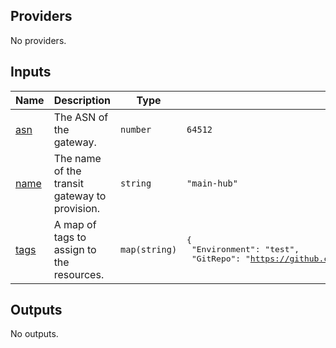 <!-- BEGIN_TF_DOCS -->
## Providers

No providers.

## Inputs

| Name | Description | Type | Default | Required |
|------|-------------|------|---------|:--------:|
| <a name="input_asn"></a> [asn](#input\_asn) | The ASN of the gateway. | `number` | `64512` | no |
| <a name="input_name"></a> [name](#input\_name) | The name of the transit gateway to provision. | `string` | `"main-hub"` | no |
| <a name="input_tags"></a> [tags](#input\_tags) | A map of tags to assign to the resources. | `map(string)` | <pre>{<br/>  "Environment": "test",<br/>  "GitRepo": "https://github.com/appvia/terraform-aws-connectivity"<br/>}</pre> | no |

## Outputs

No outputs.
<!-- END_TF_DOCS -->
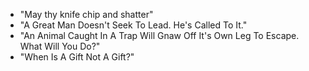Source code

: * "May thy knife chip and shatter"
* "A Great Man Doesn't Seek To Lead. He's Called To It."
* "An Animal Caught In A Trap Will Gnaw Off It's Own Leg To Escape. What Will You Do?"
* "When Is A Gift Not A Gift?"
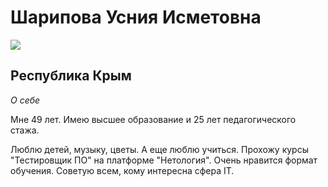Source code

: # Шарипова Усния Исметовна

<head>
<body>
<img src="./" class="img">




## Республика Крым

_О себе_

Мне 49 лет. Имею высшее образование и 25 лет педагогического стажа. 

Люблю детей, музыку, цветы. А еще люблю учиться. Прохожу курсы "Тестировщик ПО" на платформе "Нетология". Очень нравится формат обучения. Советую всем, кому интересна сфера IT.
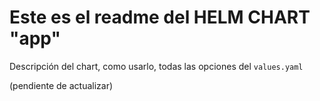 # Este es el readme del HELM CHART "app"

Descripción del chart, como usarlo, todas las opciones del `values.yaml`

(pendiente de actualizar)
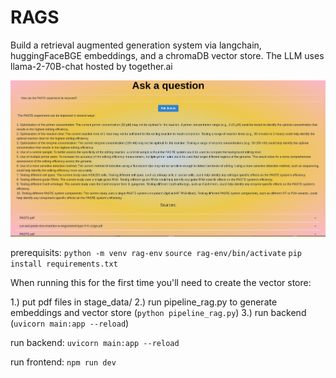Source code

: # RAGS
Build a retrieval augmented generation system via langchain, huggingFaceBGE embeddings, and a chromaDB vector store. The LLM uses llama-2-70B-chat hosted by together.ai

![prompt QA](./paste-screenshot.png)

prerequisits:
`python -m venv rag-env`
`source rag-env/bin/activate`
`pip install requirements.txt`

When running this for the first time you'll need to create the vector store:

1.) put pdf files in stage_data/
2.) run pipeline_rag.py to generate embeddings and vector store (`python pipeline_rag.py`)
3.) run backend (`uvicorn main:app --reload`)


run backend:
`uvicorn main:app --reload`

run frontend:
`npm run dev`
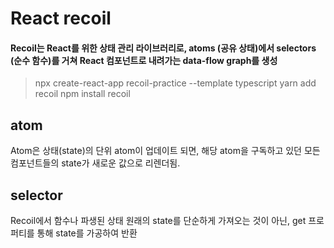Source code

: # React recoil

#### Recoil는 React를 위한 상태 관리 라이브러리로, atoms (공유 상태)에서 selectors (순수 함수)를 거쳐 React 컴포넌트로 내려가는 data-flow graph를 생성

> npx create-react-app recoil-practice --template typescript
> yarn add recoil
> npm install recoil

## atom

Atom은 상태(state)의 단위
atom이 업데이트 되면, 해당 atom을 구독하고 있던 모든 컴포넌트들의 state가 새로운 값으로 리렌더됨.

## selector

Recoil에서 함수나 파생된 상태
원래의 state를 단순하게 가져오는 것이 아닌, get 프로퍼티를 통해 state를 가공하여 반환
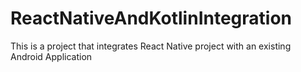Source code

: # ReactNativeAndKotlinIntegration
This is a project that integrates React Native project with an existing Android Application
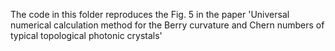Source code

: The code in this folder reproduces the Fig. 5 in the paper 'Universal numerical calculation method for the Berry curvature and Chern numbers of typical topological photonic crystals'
* * *
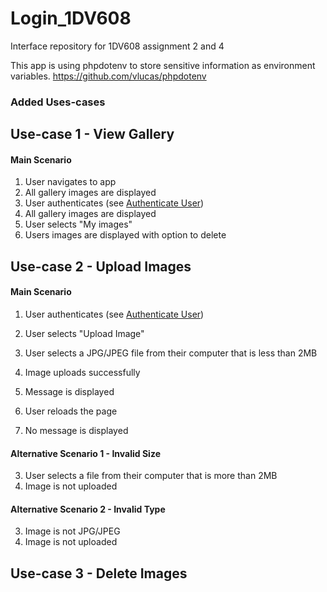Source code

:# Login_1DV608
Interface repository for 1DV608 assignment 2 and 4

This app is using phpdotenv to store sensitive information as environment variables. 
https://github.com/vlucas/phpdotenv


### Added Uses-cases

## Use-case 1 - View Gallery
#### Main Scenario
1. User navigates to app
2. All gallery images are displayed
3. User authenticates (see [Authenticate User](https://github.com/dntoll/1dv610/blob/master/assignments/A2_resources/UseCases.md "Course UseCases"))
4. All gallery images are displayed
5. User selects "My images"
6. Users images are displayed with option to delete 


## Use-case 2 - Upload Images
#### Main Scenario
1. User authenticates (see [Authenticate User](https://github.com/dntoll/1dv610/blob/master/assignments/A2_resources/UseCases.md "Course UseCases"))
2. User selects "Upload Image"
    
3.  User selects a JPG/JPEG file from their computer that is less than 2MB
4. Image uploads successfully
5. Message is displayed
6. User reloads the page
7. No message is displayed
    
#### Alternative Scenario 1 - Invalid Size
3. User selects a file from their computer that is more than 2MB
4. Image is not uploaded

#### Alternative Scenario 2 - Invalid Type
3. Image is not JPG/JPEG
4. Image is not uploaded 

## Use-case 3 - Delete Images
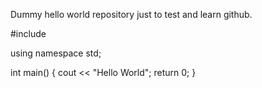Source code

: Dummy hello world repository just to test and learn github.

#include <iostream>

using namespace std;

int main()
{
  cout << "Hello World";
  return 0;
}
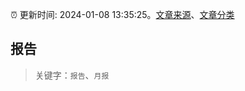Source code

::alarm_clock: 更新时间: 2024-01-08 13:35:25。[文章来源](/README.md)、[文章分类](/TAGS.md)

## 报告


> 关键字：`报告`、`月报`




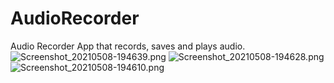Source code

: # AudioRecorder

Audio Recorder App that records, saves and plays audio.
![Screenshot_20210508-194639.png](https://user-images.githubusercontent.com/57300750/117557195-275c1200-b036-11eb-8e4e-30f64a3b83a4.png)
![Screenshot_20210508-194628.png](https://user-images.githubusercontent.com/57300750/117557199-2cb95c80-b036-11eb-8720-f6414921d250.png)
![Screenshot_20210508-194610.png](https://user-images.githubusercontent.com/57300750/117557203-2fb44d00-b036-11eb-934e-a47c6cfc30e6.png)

■ PROMPT ■
In the listing above, find the line containing "4. All gallery images are displayed" and the line containing "1. User authenticates", then quote both, plus every line between them, exactly as written.

■ SOLVED EXERCISE ■
4. All gallery images are displayed
5. User selects "My images"
6. Users images are displayed with option to delete 


## Use-case 2 - Upload Images
#### Main Scenario
1. User authenticates (see [Authenticate User](https://github.com/dntoll/1dv610/blob/master/assignments/A2_resources/UseCases.md "Course UseCases"))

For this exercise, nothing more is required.